- Leader: Hubert Maga
- Founded: August 1957
- Dissolved: 1958
- Merger of: Dahomeyan Democratic Movement Union of Independents of Dahomey
- Merged into: Dahomeyan Progressive Party
- Ideology: Nationalism

= Dahomeyan Democratic Rally =

Political party in French Dahomey

The Dahomeyan Democratic Rally (Rassemblement Démocratique Dahoméen, RDD) was a political party in French Dahomey led by Hubert Maga.

==History==
The party was established in August 1957 by a merger of the Dahomeyan Democratic Movement led by Maga and the Independents of the North party led by Paul Darboux. However, Darboux left the party shortly after its establishment and refounded his party as the Union of Independents of Dahomey.

Like most other parties in Dahomey, it was a regional one and was heavily backed by the northern section of the French colony (particularly among the Bariba) without much support elsewhere.
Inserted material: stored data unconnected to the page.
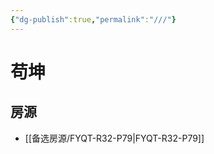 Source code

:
 ```yaml
---
{"dg-publish":true,"permalink":"///"}
---
```



# 苟坤

## 房源

- [[备选房源/FYQT-R32-P79\|FYQT-R32-P79]]

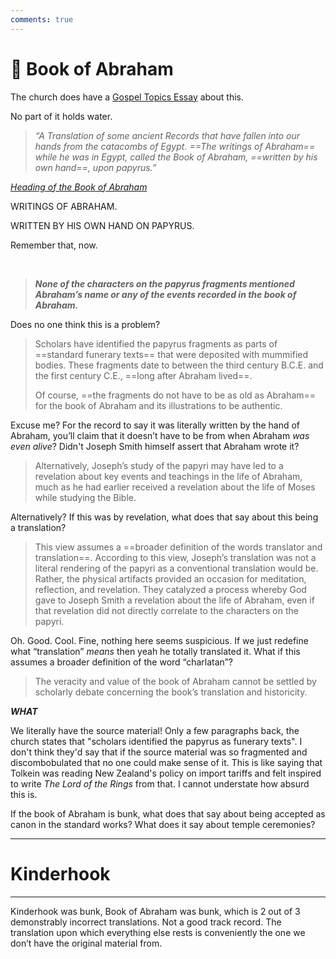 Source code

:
 ```yaml
---
comments: true
---
```

# 👴 Book of Abraham
The church does have a [Gospel Topics Essay](https://www.churchofjesuschrist.org/study/manual/gospel-topics-essays/translation-and-historicity-of-the-book-of-abraham?lang=eng&old=true) about this.

No part of it holds water.

> _“A Translation of some ancient Records that have fallen into our hands from the catacombs of Egypt. ==The writings of Abraham== while he was in Egypt, called the Book of Abraham, ==written by his own hand==, upon papyrus.”_

[_Heading of the Book of Abraham_](https://www.churchofjesuschrist.org/study/scriptures/pgp/abr/1?lang=eng&id=study_intro1#study_intro1)

WRITINGS OF ABRAHAM.

WRITTEN BY HIS OWN HAND ON PAPYRUS.

Remember that, now.

&nbsp;

> ***None of the characters on the papyrus fragments mentioned Abraham’s name or any of the events recorded in the book of Abraham.***

Does no one think this is a problem?

> Scholars have identified the papyrus fragments as parts of ==standard funerary texts== that were deposited with mummified bodies. These fragments date to between the third century B.C.E. and the first century C.E., ==long after Abraham lived==.
> 
> Of course, ==the fragments do not have to be as old as Abraham== for the book of Abraham and its illustrations to be authentic.

Excuse me? For the record to say it was literally written by the hand of Abraham, you’ll claim that it doesn’t have to be from when Abraham *was even alive*? Didn't Joseph Smith himself assert that Abraham wrote it?

> Alternatively, Joseph’s study of the papyri may have led to a revelation about key events and teachings in the life of Abraham, much as he had earlier received a revelation about the life of Moses while studying the Bible.

Alternatively? If this was by revelation, what does that say about this being a translation?

> This view assumes a ==broader definition of the words translator and translation==. According to this view, Joseph’s translation was not a literal rendering of the papyri as a conventional translation would be. Rather, the physical artifacts provided an occasion for meditation, reflection, and revelation. They catalyzed a process whereby God gave to Joseph Smith a revelation about the life of Abraham, even if that revelation did not directly correlate to the characters on the papyri.

Oh. Good. Cool. Fine, nothing here seems suspicious. If we just redefine what “translation” _means_ then yeah he totally translated it. What if this assumes a broader definition of the word “charlatan”?

> The veracity and value of the book of Abraham cannot be settled by scholarly debate concerning the book’s translation and historicity.

***WHAT***

We literally have the source material! Only a few paragraphs back, the church states that "scholars identified the papyrus as funerary texts". I don't think they'd say that if the source material was so fragmented and discombobulated that no one could make sense of it. This is like saying that Tolkein was reading New Zealand's policy on import tariffs and felt inspired to write *The Lord of the Rings* from that. I cannot understate how absurd this is.

If the book of Abraham is bunk, what does that say about being accepted as canon in the standard works? What does it say about temple ceremonies?

---

# Kinderhook


---

Kinderhook was bunk, Book of Abraham was bunk, which is 2 out of 3 demonstrably incorrect translations. Not a good track record. The translation upon which everything else rests is conveniently the one we don’t have the original material from. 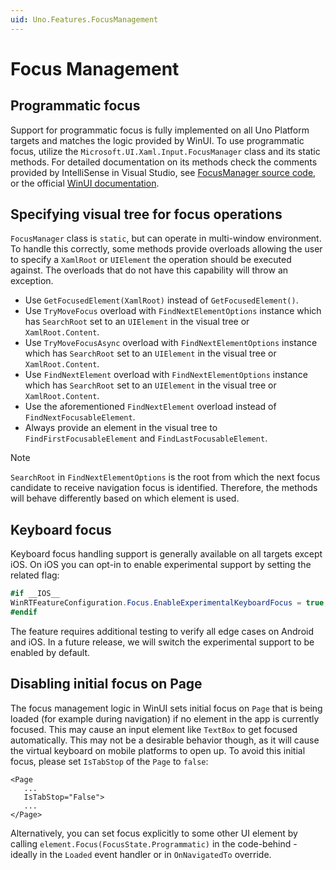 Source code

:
 ```yaml
---
uid: Uno.Features.FocusManagement
---
```


# Focus Management

## Programmatic focus

Support for programmatic focus is fully implemented on all Uno Platform targets and matches the logic provided by WinUI. To use programmatic focus, utilize the `Microsoft.UI.Xaml.Input.FocusManager` class and its static methods. For detailed documentation on its methods check the comments provided by IntelliSense in Visual Studio, see [FocusManager source code](https://github.com/unoplatform/uno/blob/master/src/Uno.UI/UI/Xaml/Input/FocusManager.cs), or the official [WinUI documentation](https://learn.microsoft.com/windows/windows-app-sdk/api/winrt/microsoft.ui.xaml.input.focusmanager).

## Specifying visual tree for focus operations

`FocusManager` class is `static`, but can operate in multi-window environment. To handle this correctly, some methods provide overloads allowing the user to specify a `XamlRoot` or `UIElement` the operation should be executed against. The overloads that do not have this capability will throw an exception.

- Use `GetFocusedElement(XamlRoot)` instead of `GetFocusedElement()`.
- Use `TryMoveFocus` overload with `FindNextElementOptions` instance which has `SearchRoot` set to an `UIElement` in the visual tree or `XamlRoot.Content`.
- Use `TryMoveFocusAsync` overload with `FindNextElementOptions` instance which has `SearchRoot` set to an `UIElement` in the visual tree or `XamlRoot.Content`.
- Use `FindNextElement` overload with `FindNextElementOptions` instance which has `SearchRoot` set to an `UIElement` in the visual tree or `XamlRoot.Content`.
- Use the aforementioned `FindNextElement` overload instead of `FindNextFocusableElement`.
- Always provide an element in the visual tree to `FindFirstFocusableElement` and `FindLastFocusableElement`.

> [!NOTE]
> `SearchRoot` in `FindNextElementOptions` is the root from which the next focus candidate to receive navigation focus is identified. Therefore, the methods will behave differently based on which element is used.

## Keyboard focus

Keyboard focus handling support is generally available on all targets except iOS. On iOS you can opt-in to enable experimental support by setting the related flag:

```csharp
#if __IOS__
WinRTFeatureConfiguration.Focus.EnableExperimentalKeyboardFocus = true;
#endif
```

The feature requires additional testing to verify all edge cases on Android and iOS. In a future release, we will switch the experimental support to be enabled by default.

## Disabling initial focus on Page

The focus management logic in WinUI sets initial focus on `Page` that is being loaded (for example during navigation) if no element in the app is currently focused. This may cause an input element like `TextBox` to get focused automatically. This may not be a desirable behavior though, as it will cause the virtual keyboard on mobile platforms to open up. To avoid this initial focus, please set `IsTabStop` of the `Page` to `false`:

```xaml
<Page
   ...
   IsTabStop="False">
   ...
</Page>
```

Alternatively, you can set focus explicitly to some other UI element by calling `element.Focus(FocusState.Programmatic)` in the code-behind - ideally in the `Loaded` event handler or in `OnNavigatedTo` override.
However, it suffered from internal rivalries between factions based in Parakou and Nikki and conflict between the Bariba and Dendi.

In 1958 the party merged with the Yoruba-dominated Republican Party of Dahomey (PRD) led by Sourou-Migan Apithy to form the Dahomeyan Progressive Party, which was to be the Dahomeyan branch of the African Regroupment Party. However, internal disagreements led to the parties splitting back into their original forms in 1959. The RDD won 22 seats in the 1959 elections, and in 1960 agreed to merge with the PRD again, this time under the name Dahomeyan Unity Party.

The party was briefly re-established as the Dahomeyan National Union (Union Nationale Dahoméene) following a coup by Christophe Soglo in 1965. However, all parties were banned by Soglo in December 1965.